> some people from underrepresented backgrounds have said they continue to feel unwelcome in the tech industry, and they also remain high in demand elsewhere as companies compete to increase diversity.

This is dangerous territory to comment on perhaps, but it seems like many policies which seek to boost individual company population ratios to be significantly higher than the comparable tech-industry ratios are prone to this problem.

Competing for talent and working hard to ensure that underrepresented group members have a fair shot? Should be standard practice and a baseline of ethical corporate and human behavior.

Competing specifically for underrepresented group members with a metrics-driven goal to boost ratios at one specific company above the relevant benchmark? Not obviously good to me.

We do have a diversity problem in tech, no doubt. That’s observable from the industry-wide figures. Moving an underrepresented group member from industry company A to industry company B doesn’t change that industry-wide measure at all, which should be obvious but seems to escape mention.

> We do have a diversity problem in tech, no doubt.

We should be a bit more exact. We do not have a underrepresentation problem in tech, but a misrepresentation problem.

There’s a lot of minorities that are well-, even over-represented - e.g. Asians, Russian immigrants, autists, people without formal education, … I’m guessing it’s one of the most welcoming and meritocratic industries!

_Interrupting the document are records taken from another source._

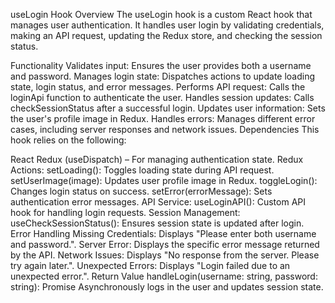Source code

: useLogin Hook
Overview
The useLogin hook is a custom React hook that manages user authentication. It handles user login by validating credentials, making an API request, updating the Redux store, and checking the session status.

Functionality
Validates input: Ensures the user provides both a username and password.
Manages login state: Dispatches actions to update loading state, login status, and error messages.
Performs API request: Calls the loginApi function to authenticate the user.
Handles session updates: Calls checkSessionStatus after a successful login.
Updates user information: Sets the user's profile image in Redux.
Handles errors: Manages different error cases, including server responses and network issues.
Dependencies
This hook relies on the following:

React Redux (useDispatch) – For managing authentication state.
Redux Actions:
setLoading(): Toggles loading state during API request.
setUserImage(image): Updates user profile image in Redux.
toggleLogin(): Changes login status on success.
setError(errorMessage): Sets authentication error messages.
API Service:
useLoginAPI(): Custom API hook for handling login requests.
Session Management:
useCheckSessionStatus(): Ensures session state is updated after login.
Error Handling
Missing Credentials: Displays "Please enter both username and password.".
Server Error: Displays the specific error message returned by the API.
Network Issues: Displays "No response from the server. Please try again later.".
Unexpected Errors: Displays "Login failed due to an unexpected error.".
Return Value
handleLogin(username: string, password: string): Promise<void>
Asynchronously logs in the user and updates session state.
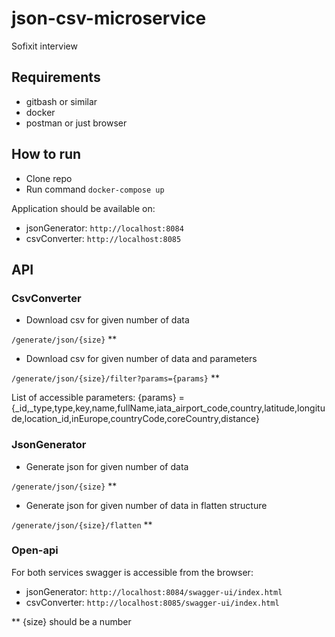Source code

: # json-csv-microservice
Sofixit interview

## Requirements

* gitbash or similar
* docker
* postman or just browser

## How to run

* Clone repo
* Run command `docker-compose up`

Application should be available on:
* jsonGenerator: `http://localhost:8084`
* csvConverter: `http://localhost:8085`

## API

### CsvConverter
* Download csv for given number of data

`/generate/json/{size}` **

* Download csv for given number of data and parameters

`/generate/json/{size}/filter?params={params}` **

List of accessible parameters:
{params} = {_id,_type,type,key,name,fullName,iata_airport_code,country,latitude,longitude,location_id,inEurope,countryCode,coreCountry,distance}

### JsonGenerator
* Generate json for given number of data

`/generate/json/{size}` **

* Generate json for given number of data in flatten structure 

`/generate/json/{size}/flatten` **

### Open-api

For both services swagger is accessible from the browser:

* jsonGenerator: `http://localhost:8084/swagger-ui/index.html`
* csvConverter: `http://localhost:8085/swagger-ui/index.html`



** {size} should be a number
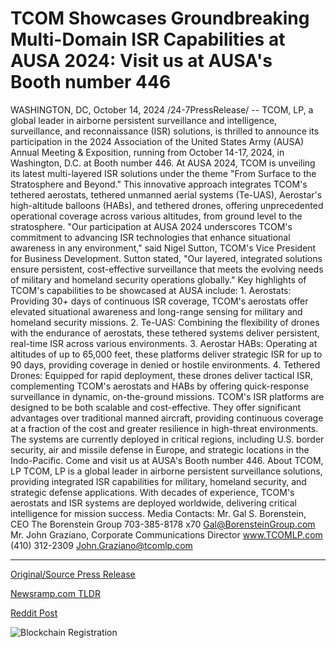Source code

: # TCOM Showcases Groundbreaking Multi-Domain ISR Capabilities at AUSA 2024: Visit us at AUSA's Booth number 446

WASHINGTON, DC, October 14, 2024 /24-7PressRelease/ -- TCOM, LP, a global leader in airborne persistent surveillance and intelligence, surveillance, and reconnaissance (ISR) solutions, is thrilled to announce its participation in the 2024 Association of the United States Army (AUSA) Annual Meeting & Exposition, running from October 14-17, 2024, in Washington, D.C. at Booth number 446.  At AUSA 2024, TCOM is unveiling its latest multi-layered ISR solutions under the theme "From Surface to the Stratosphere and Beyond." This innovative approach integrates TCOM's tethered aerostats, tethered unmanned aerial systems (Te-UAS), Aerostar's high-altitude balloons (HABs), and tethered drones, offering unprecedented operational coverage across various altitudes, from ground level to the stratosphere.  "Our participation at AUSA 2024 underscores TCOM's commitment to advancing ISR technologies that enhance situational awareness in any environment," said Nigel Sutton, TCOM's Vice President for Business Development. Sutton stated, "Our layered, integrated solutions ensure persistent, cost-effective surveillance that meets the evolving needs of military and homeland security operations globally."  Key highlights of TCOM's capabilities to be showcased at AUSA include:  1. Aerostats: Providing 30+ days of continuous ISR coverage, TCOM's aerostats offer elevated situational awareness and long-range sensing for military and homeland security missions. 2. Te-UAS: Combining the flexibility of drones with the endurance of aerostats, these tethered systems deliver persistent, real-time ISR across various environments. 3. Aerostar HABs: Operating at altitudes of up to 65,000 feet, these platforms deliver strategic ISR for up to 90 days, providing coverage in denied or hostile environments. 4. Tethered Drones: Equipped for rapid deployment, these drones deliver tactical ISR, complementing TCOM's aerostats and HABs by offering quick-response surveillance in dynamic, on-the-ground missions.  TCOM's ISR platforms are designed to be both scalable and cost-effective. They offer significant advantages over traditional manned aircraft, providing continuous coverage at a fraction of the cost and greater resilience in high-threat environments. The systems are currently deployed in critical regions, including U.S. border security, air and missile defense in Europe, and strategic locations in the Indo-Pacific.  Come and visit us at AUSA's Booth number 446.  About TCOM, LP TCOM, LP is a global leader in airborne persistent surveillance solutions, providing integrated ISR capabilities for military, homeland security, and strategic defense applications. With decades of experience, TCOM's aerostats and ISR systems are deployed worldwide, delivering critical intelligence for mission success.  Media Contacts:  Mr. Gal S. Borenstein, CEO  The Borenstein Group 703-385-8178 x70 Gal@BorensteinGroup.com  Mr. John Graziano, Corporate Communications Director  www.TCOMLP.com (410) 312-2309 John.Graziano@tcomlp.com 

---

[Original/Source Press Release](https://www.24-7pressrelease.com/press-release/515257/tcom-showcases-groundbreaking-multi-domain-isr-capabilities-at-ausa-2024-visit-us-at-ausas-booth-number-446)
                    

[Newsramp.com TLDR](https://newsramp.com/curated-news/tcom-lp-unveils-multi-layered-isr-solutions-at-ausa-2024/c17f9f240479a1420e5a203164ae054d) 

 



[Reddit Post](https://www.reddit.com/r/Business_NewsRamp/comments/1g3w4y3/tcom_lp_unveils_multilayered_isr_solutions_at/) 



![Blockchain Registration](https://cdn.newsramp.app/24-7PressRelease/qrcode/2410/14/joltMsqv.webp)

But those aren’t the “right” minorities, and it’s not politically expedient to point them out.

> I’m guessing it’s one of the most welcoming and meritocratic industries!

And I’m guessing you’re not one of the affected minorities. Otherwise you might see that “the system works for this subset of people so it must be working for everyone” is a flawed and untrue argument, at least in tech.

People pushing for more equal treatment of certain minorities didn’t happen out of the blue. There’s a long history of certain subgroups getting passed up during interviews, underpaid, getting passed up for promotions, etc. As an example an ex-colleague had a really hard time landing his first job in the industry. No one would call him back. He wondered whether his Hispanic sounding name was hurting his chances, so he anglicized it and tried again. He said it was like night and day. He found a job soon after. Perhaps you haven’t witnessed something like this first or second hand.

I think many companies are butchering their diversity recruiting efforts. They try to “fix” the issue with superficial and inefficient policies. But the problem they’re attempting to address is very real.

a good example of this is the disabled. any of those same brilliant tech workers could acquire a disability at any time - they come from the same group of people, but we seem quite under-represented. and the developer tools themselves tend not to be accessible (I can find literally nothing online, or even internally, about using Visual Studio with Dragon NaturallySpeaking.)

it's curious, right?

It is, but honestly I don't think I could comprehend code that was read out to me. It's very much something I do with the visual parts of my brain in terms of following the logic, etc.

I'm not saying that it's impossible, and I don't know what kind of difference something like braille would make. Idk, are there any blind programmers that you know of ? Surely there must be some programmers who have gone blind, I wonder if they just decide to switch careers idk.

I know of blind programmers but don't know any personally. But I was actually talking about the reverse: dictation. I'm losing use of my arms, and even ergonomic keyboards aren't cutting it. Rehab set me up with a copy of Dragon so I can dictate, but even Microsoft Teams isn't really accessible with it, much less Visual Studio or any kind of terminal. I can see the code just fine, I just can't dictate it.

Can you dictate to plaintext (notepad?) and use an oral markup - if punctuation is the problem - like saying "bang" for "!". Then parse your input, cut-paste into the IDE.

It seems very niche, which is why I'm not surprised not to see mention of it in the docs?

Why did you see it as particularly curious that VS and Dragon weren't setup for interoperability?

I think my best option is to write Python scripts with Dragonfly [0] to make a Visual Studio or VS Code extension that gives me accessibility, and/or a neovim plugin to let me say vim commands efficiently.

Dictating plaintext and copy/pasting works for writing code, but navigating through VS menus and code files and e.g. running unit tests is still a nightmare. Maybe an accessible mouse would help.

It sounds niche, but Visual Studio is perhaps the most popular IDE, and Dragon is the only real option for voice access on PCs. Any programmer without use of her hands would need this. It suggests that none of the programmers on the Dragon team have really dogfooded their product, at least for accessibility.

What I find truly heinous though is the Chrome plugin. It has two stars and thousands of reviews, and either doesn't work at all or breaks minutes in. When it works it's great, but it almost never does.